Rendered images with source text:
◆ ◆ ◆

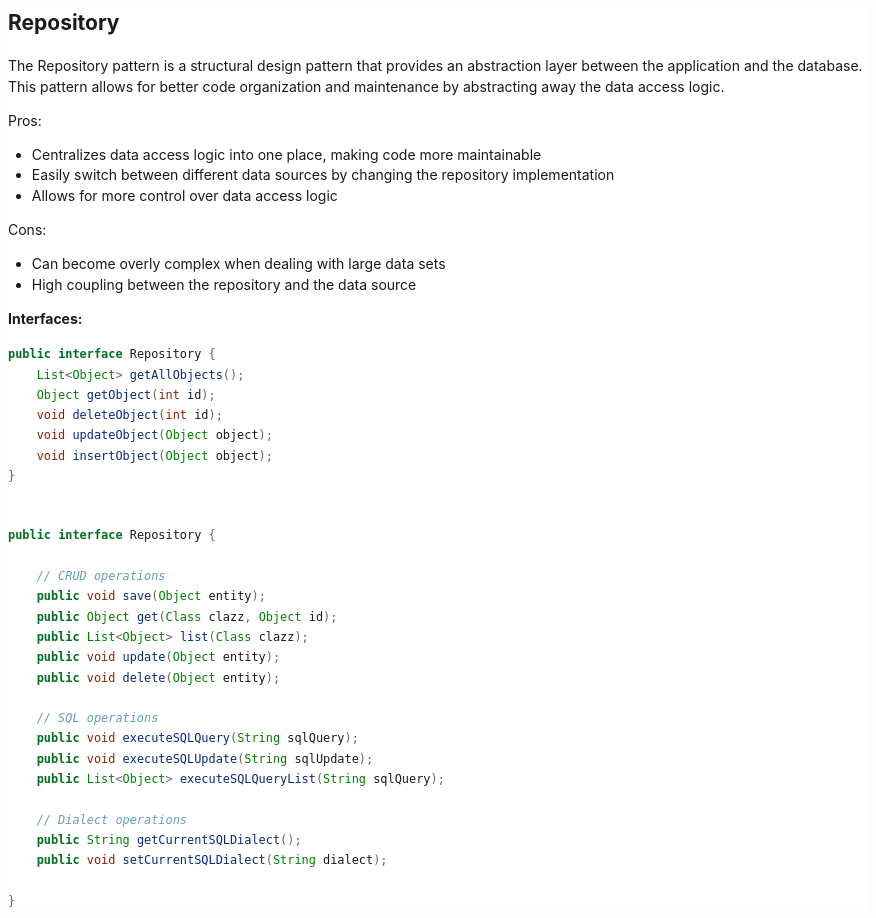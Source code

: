 ## Repository

The Repository pattern is a structural design pattern that provides an abstraction layer between the application and the database. This pattern allows for better code organization and maintenance by abstracting away the data access logic.

Pros:

- Centralizes data access logic into one place, making code more maintainable
- Easily switch between different data sources by changing the repository implementation
- Allows for more control over data access logic

Cons:

- Can become overly complex when dealing with large data sets
- High coupling between the repository and the data source

**Interfaces:**

```java
public interface Repository {
    List<Object> getAllObjects();
    Object getObject(int id);
    void deleteObject(int id);
    void updateObject(Object object);
    void insertObject(Object object);
}
```

#

```java
public interface Repository {
    
    // CRUD operations
    public void save(Object entity);
    public Object get(Class clazz, Object id);
    public List<Object> list(Class clazz);
    public void update(Object entity);
    public void delete(Object entity);

    // SQL operations
    public void executeSQLQuery(String sqlQuery);
    public void executeSQLUpdate(String sqlUpdate);
    public List<Object> executeSQLQueryList(String sqlQuery);
    
    // Dialect operations
    public String getCurrentSQLDialect();
    public void setCurrentSQLDialect(String dialect);

}
```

◆ ◆ ◆

**What to produce**
Go through the entries above and report every line in which the word "void" appears.

**Task answer**
    void deleteObject(int id);
    void updateObject(Object object);
    void insertObject(Object object);
    public void save(Object entity);
    public void update(Object entity);
    public void delete(Object entity);
    public void executeSQLQuery(String sqlQuery);
    public void executeSQLUpdate(String sqlUpdate);
    public void setCurrentSQLDialect(String dialect);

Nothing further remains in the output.